In deze zaak draaide het om een werknemer die een bestelauto ter beschikking had gekregen van zijn werkgever. Deze werkgever had een bijtelling (tool) voor privégebruik tot het loon van de werknemer gerekend. De werknemer had dit bedrag vervolgens in aftrek gebracht in zijn aangifte van 2011. De inspecteur stond deze aftrek niet toe. De werknemer stapte daarom naar de rechter.
De werknemer vond dat de bestelauto alleen geschikt was voor goederenvervoer. Hij was namelijk storingsmonteur en moest 24 uur per dag beschikbaar zijn voor reparaties aan de openbare verlichting. Rechtbank Noord-Holland en Hof Amsterdam vonden dat de aard en inrichting van belang waren voor de vraag of een bestelauto alleen geschikt was voor goederenvervoer. Volgens de rechter kon een bijrijder meerijden in normale kleding zonder vies te worden en was de auto niet vervuild. Ook was privévervoer mogelijk, al kon de auto door zijn hoogte niet in sommige parkeergarages terecht. De werknemer toonde niet voldoende aan dat de auto niet geschikt was voor personenvervoer. Daarnaast hield hij geen kilometeradministratie (tool) bij. De rechter stelde dat de aftrek terecht was teruggedraaid.

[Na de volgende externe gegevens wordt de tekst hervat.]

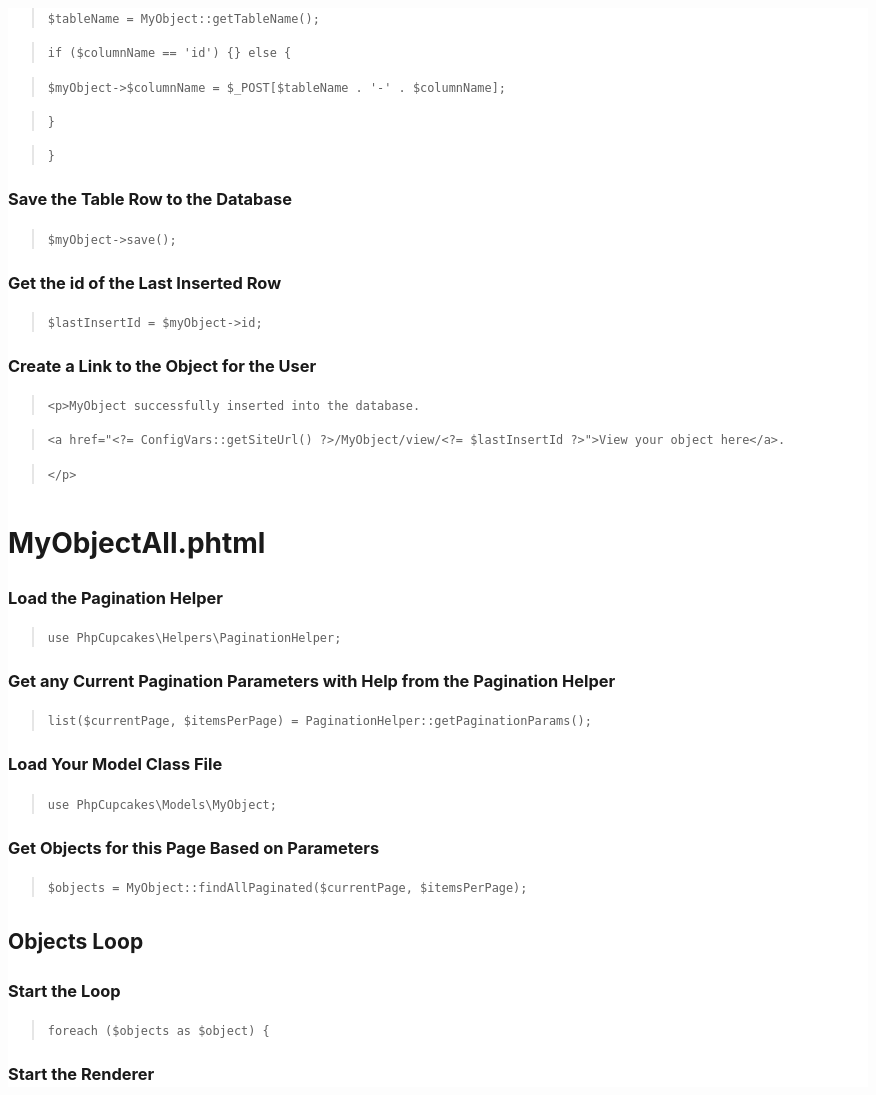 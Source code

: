 > `$tableName = MyObject::getTableName();`

> `if ($columnName == 'id') {} else {`

> `$myObject->$columnName = $_POST[$tableName . '-' . $columnName];`

> `}`

> `}`

### Save the Table Row to the Database

> `$myObject->save();`

### Get the id of the Last Inserted Row

> `$lastInsertId = $myObject->id;`

### Create a Link to the Object for the User

> `<p>MyObject successfully inserted into the database.`

> `<a href="<?= ConfigVars::getSiteUrl() ?>/MyObject/view/<?= $lastInsertId ?>">View your object here</a>.`

> `</p>`

# MyObjectAll.phtml

### Load the Pagination Helper

> `use PhpCupcakes\Helpers\PaginationHelper;`

### Get any Current Pagination Parameters with Help from the Pagination Helper

> `list($currentPage, $itemsPerPage) = PaginationHelper::getPaginationParams();`

### Load Your Model Class File

> `use PhpCupcakes\Models\MyObject;`

### Get Objects for this Page Based on Parameters

> `$objects = MyObject::findAllPaginated($currentPage, $itemsPerPage);`

## Objects Loop

### Start the Loop

> `foreach ($objects as $object) {`

### Start the Renderer
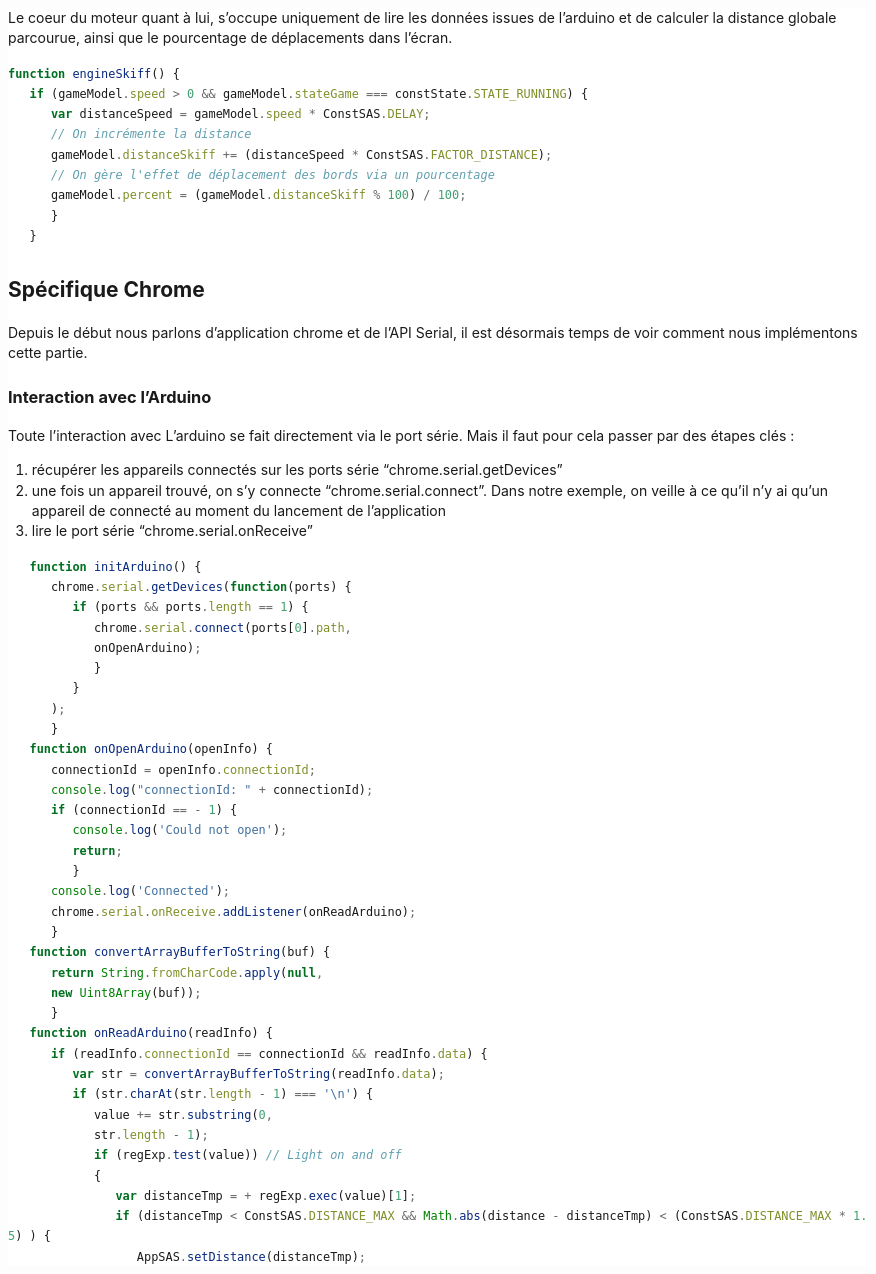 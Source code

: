 Le coeur du moteur quant à lui, s’occupe uniquement de lire les données issues de l’arduino et de calculer la distance globale parcourue, ainsi que le pourcentage de déplacements dans l’écran.

``` javascript
function engineSkiff() {
   if (gameModel.speed > 0 && gameModel.stateGame === constState.STATE_RUNNING) {
      var distanceSpeed = gameModel.speed * ConstSAS.DELAY; 
      // On incrémente la distance
      gameModel.distanceSkiff += (distanceSpeed * ConstSAS.FACTOR_DISTANCE); 
      // On gère l'effet de déplacement des bords via un pourcentage
      gameModel.percent = (gameModel.distanceSkiff % 100) / 100;
      }
   }
```
 
## Spécifique Chrome

Depuis le début nous parlons d’application chrome et de l’API Serial, il est désormais temps de voir comment nous implémentons cette partie.

### Interaction avec l’Arduino

Toute l’interaction avec L’arduino se fait directement via le port série. Mais il faut pour cela passer par des étapes clés : 
1. récupérer les appareils connectés sur les ports série “chrome.serial.getDevices”
2. une fois un appareil trouvé, on s’y connecte “chrome.serial.connect”. Dans notre exemple, on veille à ce qu’il n’y ai qu’un appareil de connecté au moment du lancement de l’application
3. lire le port série “chrome.serial.onReceive”

``` javascript
   function initArduino() {
      chrome.serial.getDevices(function(ports) {
         if (ports && ports.length == 1) {
            chrome.serial.connect(ports[0].path, 
            onOpenArduino); 
            }
         }
      ); 
      }
   function onOpenArduino(openInfo) {
      connectionId = openInfo.connectionId; 
      console.log("connectionId: " + connectionId); 
      if (connectionId == - 1) {
         console.log('Could not open'); 
         return; 
         }
      console.log('Connected'); 
      chrome.serial.onReceive.addListener(onReadArduino); 
      }
   function convertArrayBufferToString(buf) {
      return String.fromCharCode.apply(null, 
      new Uint8Array(buf)); 
      }
   function onReadArduino(readInfo) {
      if (readInfo.connectionId == connectionId && readInfo.data) {
         var str = convertArrayBufferToString(readInfo.data); 
         if (str.charAt(str.length - 1) === '\n') {
            value += str.substring(0, 
            str.length - 1); 
            if (regExp.test(value)) // Light on and off
            {
               var distanceTmp = + regExp.exec(value)[1]; 
               if (distanceTmp < ConstSAS.DISTANCE_MAX && Math.abs(distance - distanceTmp) < (ConstSAS.DISTANCE_MAX * 1.5) ) {
                  AppSAS.setDistance(distanceTmp); 
``` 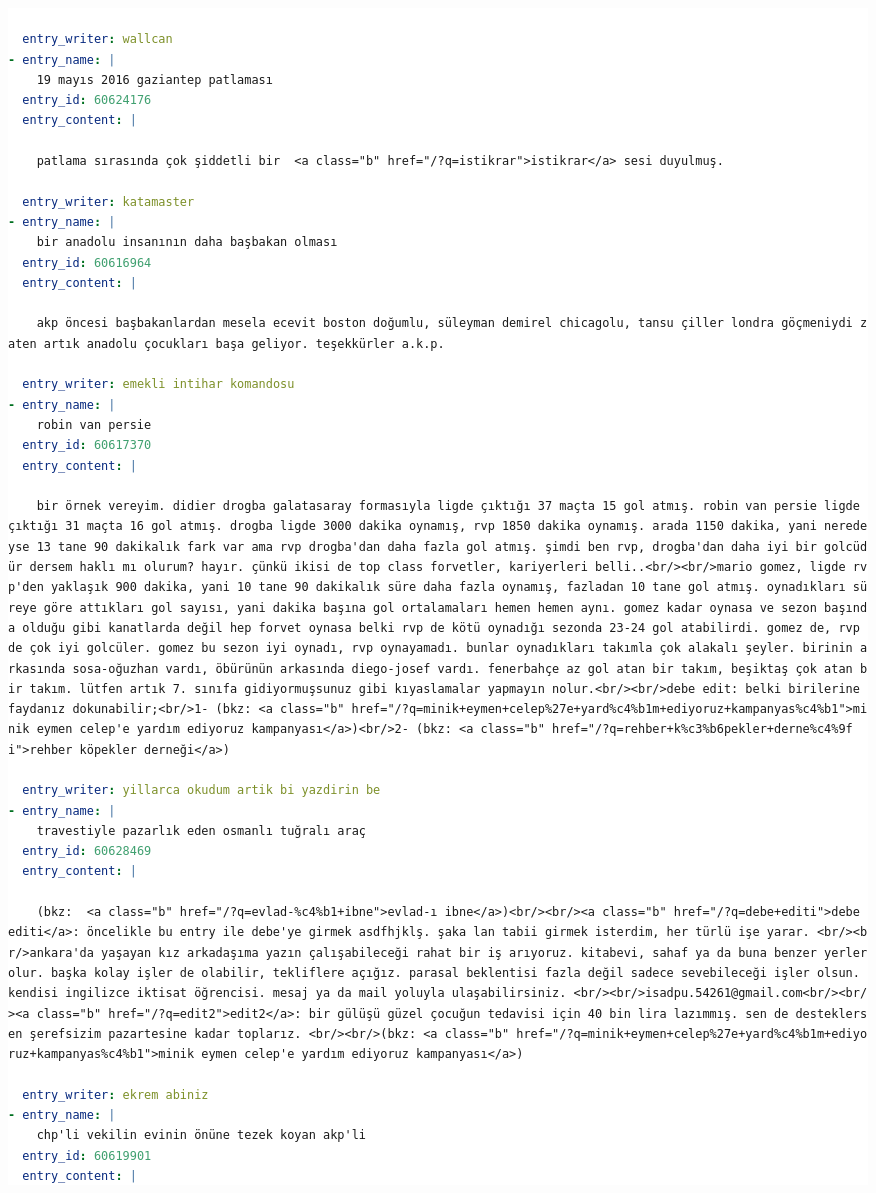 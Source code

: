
 ```yaml
    
  entry_writer: wallcan
- entry_name: |
    19 mayıs 2016 gaziantep patlaması
  entry_id: 60624176
  entry_content: |
    
    patlama sırasında çok şiddetli bir  <a class="b" href="/?q=istikrar">istikrar</a> sesi duyulmuş.
   
  entry_writer: katamaster
- entry_name: |
    bir anadolu insanının daha başbakan olması
  entry_id: 60616964
  entry_content: |
    
    akp öncesi başbakanlardan mesela ecevit boston doğumlu, süleyman demirel chicagolu, tansu çiller londra göçmeniydi zaten artık anadolu çocukları başa geliyor. teşekkürler a.k.p.
    
  entry_writer: emekli intihar komandosu
- entry_name: |
    robin van persie
  entry_id: 60617370
  entry_content: |
    
    bir örnek vereyim. didier drogba galatasaray formasıyla ligde çıktığı 37 maçta 15 gol atmış. robin van persie ligde çıktığı 31 maçta 16 gol atmış. drogba ligde 3000 dakika oynamış, rvp 1850 dakika oynamış. arada 1150 dakika, yani neredeyse 13 tane 90 dakikalık fark var ama rvp drogba'dan daha fazla gol atmış. şimdi ben rvp, drogba'dan daha iyi bir golcüdür dersem haklı mı olurum? hayır. çünkü ikisi de top class forvetler, kariyerleri belli..<br/><br/>mario gomez, ligde rvp'den yaklaşık 900 dakika, yani 10 tane 90 dakikalık süre daha fazla oynamış, fazladan 10 tane gol atmış. oynadıkları süreye göre attıkları gol sayısı, yani dakika başına gol ortalamaları hemen hemen aynı. gomez kadar oynasa ve sezon başında olduğu gibi kanatlarda değil hep forvet oynasa belki rvp de kötü oynadığı sezonda 23-24 gol atabilirdi. gomez de, rvp de çok iyi golcüler. gomez bu sezon iyi oynadı, rvp oynayamadı. bunlar oynadıkları takımla çok alakalı şeyler. birinin arkasında sosa-oğuzhan vardı, öbürünün arkasında diego-josef vardı. fenerbahçe az gol atan bir takım, beşiktaş çok atan bir takım. lütfen artık 7. sınıfa gidiyormuşsunuz gibi kıyaslamalar yapmayın nolur.<br/><br/>debe edit: belki birilerine faydanız dokunabilir;<br/>1- (bkz: <a class="b" href="/?q=minik+eymen+celep%27e+yard%c4%b1m+ediyoruz+kampanyas%c4%b1">minik eymen celep'e yardım ediyoruz kampanyası</a>)<br/>2- (bkz: <a class="b" href="/?q=rehber+k%c3%b6pekler+derne%c4%9fi">rehber köpekler derneği</a>)
   
  entry_writer: yillarca okudum artik bi yazdirin be
- entry_name: |
    travestiyle pazarlık eden osmanlı tuğralı araç
  entry_id: 60628469
  entry_content: |
    
    (bkz:  <a class="b" href="/?q=evlad-%c4%b1+ibne">evlad-ı ibne</a>)<br/><br/><a class="b" href="/?q=debe+editi">debe editi</a>: öncelikle bu entry ile debe'ye girmek asdfhjklş. şaka lan tabii girmek isterdim, her türlü işe yarar. <br/><br/>ankara'da yaşayan kız arkadaşıma yazın çalışabileceği rahat bir iş arıyoruz. kitabevi, sahaf ya da buna benzer yerler olur. başka kolay işler de olabilir, tekliflere açığız. parasal beklentisi fazla değil sadece sevebileceği işler olsun. kendisi ingilizce iktisat öğrencisi. mesaj ya da mail yoluyla ulaşabilirsiniz. <br/><br/>isadpu.54261@gmail.com<br/><br/><a class="b" href="/?q=edit2">edit2</a>: bir gülüşü güzel çocuğun tedavisi için 40 bin lira lazımmış. sen de desteklersen şerefsizim pazartesine kadar toplarız. <br/><br/>(bkz: <a class="b" href="/?q=minik+eymen+celep%27e+yard%c4%b1m+ediyoruz+kampanyas%c4%b1">minik eymen celep'e yardım ediyoruz kampanyası</a>)
   
  entry_writer: ekrem abiniz
- entry_name: |
    chp'li vekilin evinin önüne tezek koyan akp'li
  entry_id: 60619901
  entry_content: |
```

Opmerkelijk in deze zaak was dat de werknemer in drie eerdere jaren had geprocedeerd tot aan de Hoge Raad over de bijtelling privégebruik van de bestelauto. Ook in die jaren werd hij in het ongelijk gesteld. De rechter stelde dat geen sprake was van onredelijk gebruik van het procesrecht. Het stond de werknemer vrij om de bijtelling privégebruik voor een ander jaar wederom voor te leggen aan de inspecteur en de rechter.
Als een werknemer geen bijtelling voor privégebruik van de bestelauto wil, kan de werkgever samen met hem het formulier ‘Verbod privégebruik bestelauto ’(tool) invullen.